Lunaプロジェクト
当ページはBetta cf. patoti "Luna"の保全を目的としたLunaプロジェクトの特設ページとなります。
飼育繁殖の方法から系統維持のためのIDの管理までその手法を解説致します。

■飼育と繁殖について
ここでは本個体群の飼育および繁殖についてご説明致します。(当方繁殖経験アリ)
水質についてはそこまでうるさくなく、飼育ならばpH 5.0-7.0/GH 0-80ppm/ KH 0-50ppm程度の清浄な水であれば問題なく飼育が可能です。
扱いについても通常のユニマクラータグループと同様で問題なく、むしろこの仲間としては強健な部類になります。
繁殖についてはpH 6.0、GH 0 ppm、KH 30ppmの環境において産卵および吐き出しを確認しています。

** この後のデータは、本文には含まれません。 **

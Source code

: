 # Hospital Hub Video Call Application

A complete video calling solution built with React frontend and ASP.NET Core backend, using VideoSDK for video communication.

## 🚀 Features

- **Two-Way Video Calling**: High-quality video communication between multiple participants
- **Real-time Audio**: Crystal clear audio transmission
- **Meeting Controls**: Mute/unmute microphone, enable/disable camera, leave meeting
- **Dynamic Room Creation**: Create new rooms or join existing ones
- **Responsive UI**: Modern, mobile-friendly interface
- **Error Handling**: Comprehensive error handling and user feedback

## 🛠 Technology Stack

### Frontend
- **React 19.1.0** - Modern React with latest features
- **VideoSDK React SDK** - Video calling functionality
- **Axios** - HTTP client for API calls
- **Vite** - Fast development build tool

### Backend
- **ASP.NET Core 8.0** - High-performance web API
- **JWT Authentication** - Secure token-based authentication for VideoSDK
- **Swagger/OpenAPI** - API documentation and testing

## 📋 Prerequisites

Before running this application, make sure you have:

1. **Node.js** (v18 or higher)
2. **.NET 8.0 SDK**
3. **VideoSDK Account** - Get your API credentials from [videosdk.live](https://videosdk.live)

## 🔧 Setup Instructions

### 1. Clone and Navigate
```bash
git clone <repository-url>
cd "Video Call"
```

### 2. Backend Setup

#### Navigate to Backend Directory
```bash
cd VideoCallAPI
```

その際はLサイズ水槽(底面積40×25センチ)で繁殖をしていますが、野生下でのテリトリーの大きさなどから60規格程度の水槽を用いるのが安全でしょう。
野生下での生息地の水質データは下記になります。
pH 5.0/GH 0/KH 0/NO2 0/NO3 0
また、気性が非常に荒く、採集後に拠点へ移送するまでの間にも非常に激しく争いボロボロになる個体が多数発生するほどでしたので、混泳には細心の注意を払う必要があります。

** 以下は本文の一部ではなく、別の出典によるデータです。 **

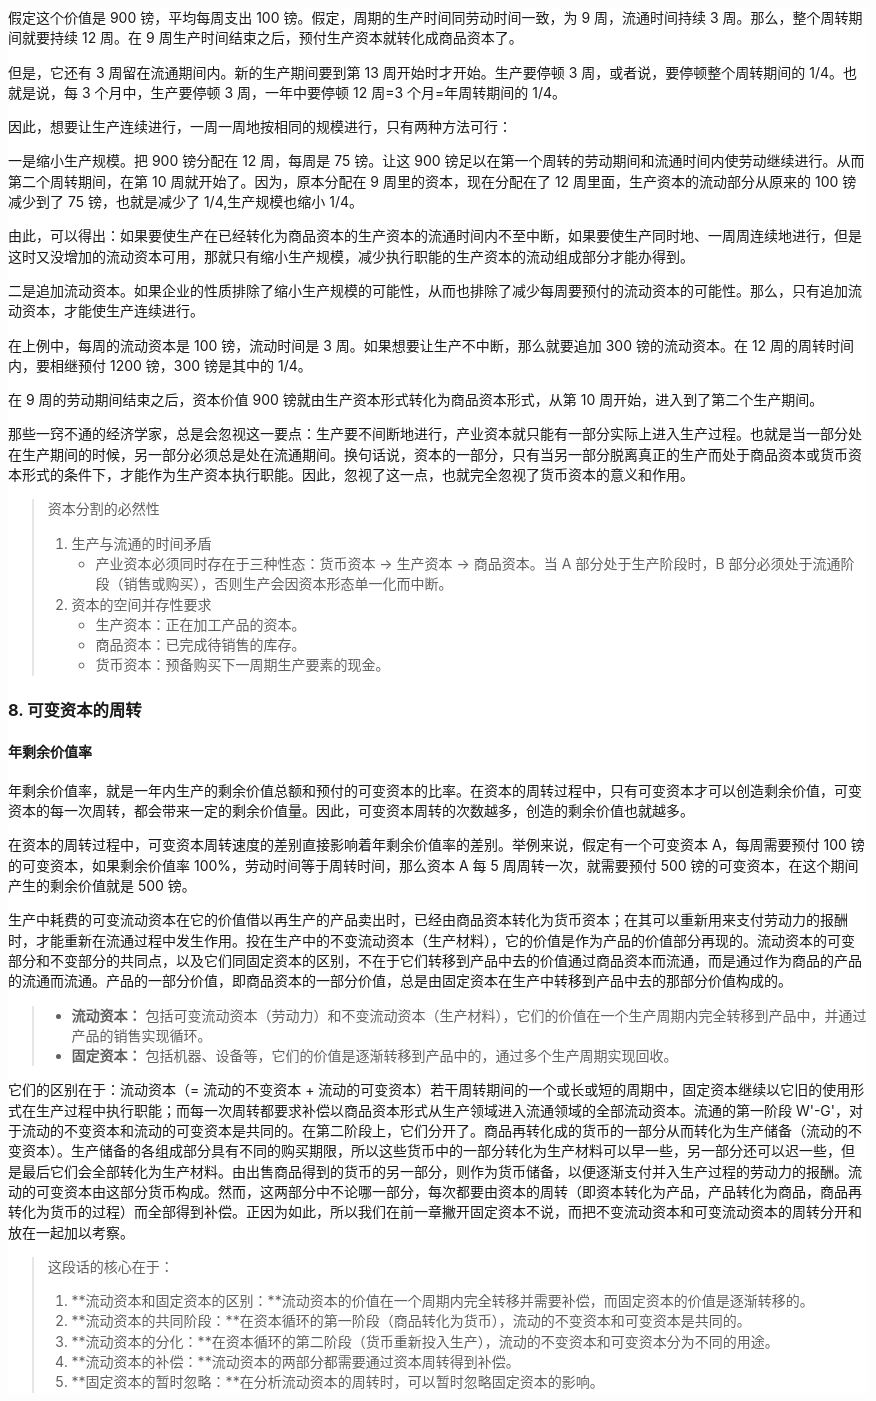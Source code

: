 假定这个价值是 900 镑，平均每周支出 100 镑。假定，周期的生产时间同劳动时间一致，为 9 周，流通时间持续 3 周。那么，整个周转期间就要持续 12 周。在 9 周生产时间结束之后，预付生产资本就转化成商品资本了。

但是，它还有 3 周留在流通期间内。新的生产期间要到第 13 周开始时才开始。生产要停顿 3 周，或者说，要停顿整个周转期间的 1/4。也就是说，每 3 个月中，生产要停顿 3 周，一年中要停顿 12 周=3 个月=年周转期间的 1/4。

因此，想要让生产连续进行，一周一周地按相同的规模进行，只有两种方法可行：

一是缩小生产规模。把 900 镑分配在 12 周，每周是 75 镑。让这 900 镑足以在第一个周转的劳动期间和流通时间内使劳动继续进行。从而第二个周转期间，在第 10 周就开始了。因为，原本分配在 9 周里的资本，现在分配在了 12 周里面，生产资本的流动部分从原来的 100 镑减少到了 75 镑，也就是减少了 1/4,生产规模也缩小 1/4。

由此，可以得出：如果要使生产在已经转化为商品资本的生产资本的流通时间内不至中断，如果要使生产同时地、一周周连续地进行，但是这时又没增加的流动资本可用，那就只有缩小生产规模，减少执行职能的生产资本的流动组成部分才能办得到。

二是追加流动资本。如果企业的性质排除了缩小生产规模的可能性，从而也排除了减少每周要预付的流动资本的可能性。那么，只有追加流动资本，才能使生产连续进行。

在上例中，每周的流动资本是 100 镑，流动时间是 3 周。如果想要让生产不中断，那么就要追加 300 镑的流动资本。在 12 周的周转时间内，要相继预付 1200 镑，300 镑是其中的 1/4。

在 9 周的劳动期间结束之后，资本价值 900 镑就由生产资本形式转化为商品资本形式，从第 10 周开始，进入到了第二个生产期间。

那些一窍不通的经济学家，总是会忽视这一要点：生产要不间断地进行，产业资本就只能有一部分实际上进入生产过程。也就是当一部分处在生产期间的时候，另一部分必须总是处在流通期间。换句话说，资本的一部分，只有当另一部分脱离真正的生产而处于商品资本或货币资本形式的条件下，才能作为生产资本执行职能。因此，忽视了这一点，也就完全忽视了货币资本的意义和作用。

> 资本分割的必然性
>
> 1. 生产与流通的时间矛盾
>    - 产业资本必须同时存在于三种性态：货币资本 -> 生产资本 -> 商品资本。当 A 部分处于生产阶段时，B 部分必须处于流通阶段（销售或购买），否则生产会因资本形态单一化而中断。
> 2. 资本的空间并存性要求
>    - 生产资本：正在加工产品的资本。
>    - 商品资本：已完成待销售的库存。
>    - 货币资本：预备购买下一周期生产要素的现金。

### 8. 可变资本的周转

#### 年剩余价值率

年剩余价值率，就是一年内生产的剩余价值总额和预付的可变资本的比率。在资本的周转过程中，只有可变资本才可以创造剩余价值，可变资本的每一次周转，都会带来一定的剩余价值量。因此，可变资本周转的次数越多，创造的剩余价值也就越多。

在资本的周转过程中，可变资本周转速度的差别直接影响着年剩余价值率的差别。举例来说，假定有一个可变资本 A，每周需要预付 100 镑的可变资本，如果剩余价值率 100%，劳动时间等于周转时间，那么资本 A 每 5 周周转一次，就需要预付 500 镑的可变资本，在这个期间产生的剩余价值就是 500 镑。

生产中耗费的可变流动资本在它的价值借以再生产的产品卖出时，已经由商品资本转化为货币资本；在其可以重新用来支付劳动力的报酬时，才能重新在流通过程中发生作用。投在生产中的不变流动资本（生产材料），它的价值是作为产品的价值部分再现的。流动资本的可变部分和不变部分的共同点，以及它们同固定资本的区别，不在于它们转移到产品中去的价值通过商品资本而流通，而是通过作为商品的产品的流通而流通。产品的一部分价值，即商品资本的一部分价值，总是由固定资本在生产中转移到产品中去的那部分价值构成的。

> - **流动资本：** 包括可变流动资本（劳动力）和不变流动资本（生产材料），它们的价值在一个生产周期内完全转移到产品中，并通过产品的销售实现循环。
> - **固定资本：** 包括机器、设备等，它们的价值是逐渐转移到产品中的，通过多个生产周期实现回收。

它们的区别在于：流动资本（= 流动的不变资本 + 流动的可变资本）若干周转期间的一个或长或短的周期中，固定资本继续以它旧的使用形式在生产过程中执行职能；而每一次周转都要求补偿以商品资本形式从生产领域进入流通领域的全部流动资本。流通的第一阶段 W'-G'，对于流动的不变资本和流动的可变资本是共同的。在第二阶段上，它们分开了。商品再转化成的货币的一部分从而转化为生产储备（流动的不变资本）。生产储备的各组成部分具有不同的购买期限，所以这些货币中的一部分转化为生产材料可以早一些，另一部分还可以迟一些，但是最后它们会全部转化为生产材料。由出售商品得到的货币的另一部分，则作为货币储备，以便逐渐支付并入生产过程的劳动力的报酬。流动的可变资本由这部分货币构成。然而，这两部分中不论哪一部分，每次都要由资本的周转（即资本转化为产品，产品转化为商品，商品再转化为货币的过程）而全部得到补偿。正因为如此，所以我们在前一章撇开固定资本不说，而把不变流动资本和可变流动资本的周转分开和放在一起加以考察。

> 这段话的核心在于：
>
> 1. **流动资本和固定资本的区别：**流动资本的价值在一个周期内完全转移并需要补偿，而固定资本的价值是逐渐转移的。
> 2. **流动资本的共同阶段：**在资本循环的第一阶段（商品转化为货币），流动的不变资本和可变资本是共同的。
> 3. **流动资本的分化：**在资本循环的第二阶段（货币重新投入生产），流动的不变资本和可变资本分为不同的用途。
> 4. **流动资本的补偿：**流动资本的两部分都需要通过资本周转得到补偿。
> 5. **固定资本的暂时忽略：**在分析流动资本的周转时，可以暂时忽略固定资本的影响。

現状当方では60センチ規格水槽で問題なくペアの混泳ができています。
■系統管理の方法 IDについて
系統管理のため販売したMサイズ、Lサイズの個体全てに下記のルールのもとIDを付与しています。
オスのID(オスのNo.1) 001000
メスのID(メスのNo.1) 000001
前半の3桁がオスのIDに使用する部分、後半の3桁がメスのIDに使用する部分になります。
この例の雌雄から得られたF1には001001という系統IDを与えることとします。
このIDは"個体"ではなく"同一の遺伝情報を持った集団"に与えるものですので、F1以降はアウトラインとの交雑を行わない限りは全て同一のIDとなります。
詳しくは下記のイラストをご参照ください。

Sサイズについては販売時の雌雄判別が不可能なため、その個体が繁殖に参加して稚魚が得られた時点でIDを付与致します。
その後の流れはLサイズ、Mサイズの場合と同様です。

また、移動や譲渡の履歴を確認しやすくするためブリーダー各人にIDを付与しております。
当方からWCを直接ご購入頂いた方にはA-01 、B-01といった形でIDを付与しております。
A-01のブリーダーから購入もしくは譲渡された個体で本計画に新規参加される方のIDはA-02となります。
このようにIDを付与、当方で管理することで近交を避け、可能な限り長く繁殖維持ができる体制を作っていきます。
■系統管理の方法 IDの付与および個体の譲渡について
個体の譲渡及び頒布について当方で規制等は設けませんが、譲渡先購入先の方が当計画に参加を希望する場合はお二方より当方へご連絡を頂きますようお願い致します。
確認後、譲渡先の方にブリーダーID及び系統IDの入ったカードを発行、送付させて頂きます。
繁殖につきましても吐き出しが行われた時点で下記事項を当方へご連絡ください。
・繁殖に使用した両親の系統ID
・吐き出し日
・世代(F-)
ご連絡を頂きました後にこちらでその世代の系統IDが入ったカードを作成して送付させて頂きます。
また、F3以降でアウトラインとの交雑の必要制を感じられた場合は当方へご相談ください。
別系統を維持されているブリーダー様のご紹介またはお取引の仲介をさせて頂きます。(手数料等は頂きませんのでお気軽にご利用ください。)
■注意事項
・生体の譲渡や頒布はご自由に行っていただいて構いませんが、IDの記載された証書については販売や譲渡、複製をしないようお願い致します。
これらの行為が確認された時点で当該IDは削除、本計画への一切の参加をお断り致します。
・他種や近縁種(とくにB.patoti)とは絶対に混ざらないよう管理の徹底をお願い致します。
・本計画へ途中参加される場合は譲渡する方される方、双方から当方へご一報をお願い致します。
また、当計画参加ブリーダー様以外からの譲渡についてはトレーサビリティの観点から当計画へのご参加はお断り致します。